BEGIN

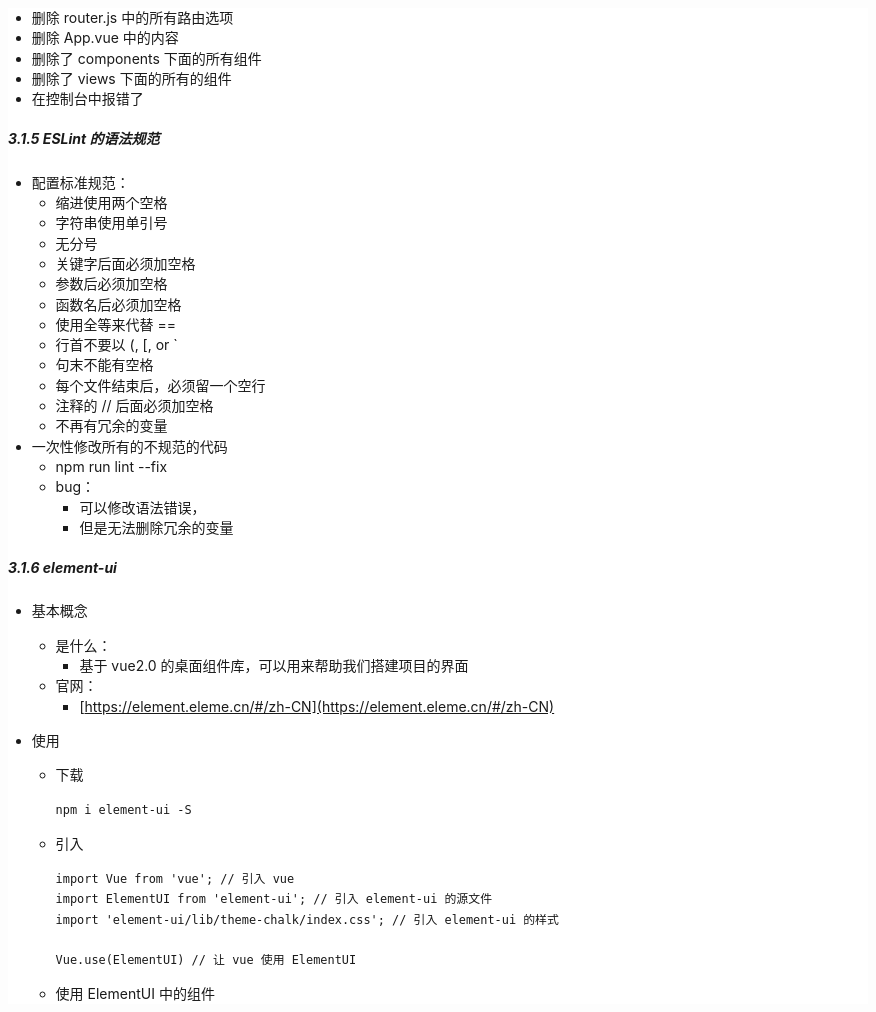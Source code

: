 + 删除 router.js 中的所有路由选项
+ 删除 App.vue 中的内容
+ 删除了 components 下面的所有组件
+ 删除了 views 下面的所有的组件
+ 在控制台中报错了

##### 3.1.5 ESLint 的语法规范

+ 配置标准规范：
  + 缩进使用两个空格
  + 字符串使用单引号
  + 无分号
  + 关键字后面必须加空格
  + 参数后必须加空格
  + 函数名后必须加空格
  + 使用全等来代替 ==
  + 行首不要以 (, [, or `
  + 句末不能有空格
  + 每个文件结束后，必须留一个空行
  + 注释的 // 后面必须加空格
  + 不再有冗余的变量 
+ 一次性修改所有的不规范的代码
  + npm run lint --fix
  + bug：
    + 可以修改语法错误，
    + 但是无法删除冗余的变量

##### 3.1.6 element-ui 

+ 基本概念

  + 是什么：
    + 基于 vue2.0 的桌面组件库，可以用来帮助我们搭建项目的界面
  + 官网：
    + [https://element.eleme.cn/#/zh-CN](https://element.eleme.cn/#/zh-CN)

+ 使用

  + 下载

    ```
    npm i element-ui -S
    ```

  + 引入

    ```
    import Vue from 'vue'; // 引入 vue
    import ElementUI from 'element-ui'; // 引入 element-ui 的源文件
    import 'element-ui/lib/theme-chalk/index.css'; // 引入 element-ui 的样式

    Vue.use(ElementUI) // 让 vue 使用 ElementUI
    ```

  + 使用 ElementUI 中的组件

END

» **TASK REQUIREMENTS**:
Render all entries verbatim, excluding any pictures they hold.

» **ANSWER TO THE EXERCISE**:
Source code

: + 删除 router.js 中的所有路由选项
+ 删除 App.vue 中的内容
+ 删除了 components 下面的所有组件
+ 删除了 views 下面的所有的组件
+ 在控制台中报错了

##### 3.1.5 ESLint 的语法规范

+ 配置标准规范：
  + 缩进使用两个空格
  + 字符串使用单引号
  + 无分号
  + 关键字后面必须加空格
  + 参数后必须加空格
  + 函数名后必须加空格
  + 使用全等来代替 ==
  + 行首不要以 (, [, or `
  + 句末不能有空格
  + 每个文件结束后，必须留一个空行
  + 注释的 // 后面必须加空格
  + 不再有冗余的变量 
+ 一次性修改所有的不规范的代码
  + npm run lint --fix
  + bug：
    + 可以修改语法错误，
    + 但是无法删除冗余的变量

##### 3.1.6 element-ui 

+ 基本概念

  + 是什么：
    + 基于 vue2.0 的桌面组件库，可以用来帮助我们搭建项目的界面
  + 官网：
    + [https://element.eleme.cn/#/zh-CN](https://element.eleme.cn/#/zh-CN)

+ 使用

  + 下载

    ```
    npm i element-ui -S
    ```

  + 引入

    ```
    import Vue from 'vue'; // 引入 vue
    import ElementUI from 'element-ui'; // 引入 element-ui 的源文件
    import 'element-ui/lib/theme-chalk/index.css'; // 引入 element-ui 的样式

    Vue.use(ElementUI) // 让 vue 使用 ElementUI
    ```

  + 使用 ElementUI 中的组件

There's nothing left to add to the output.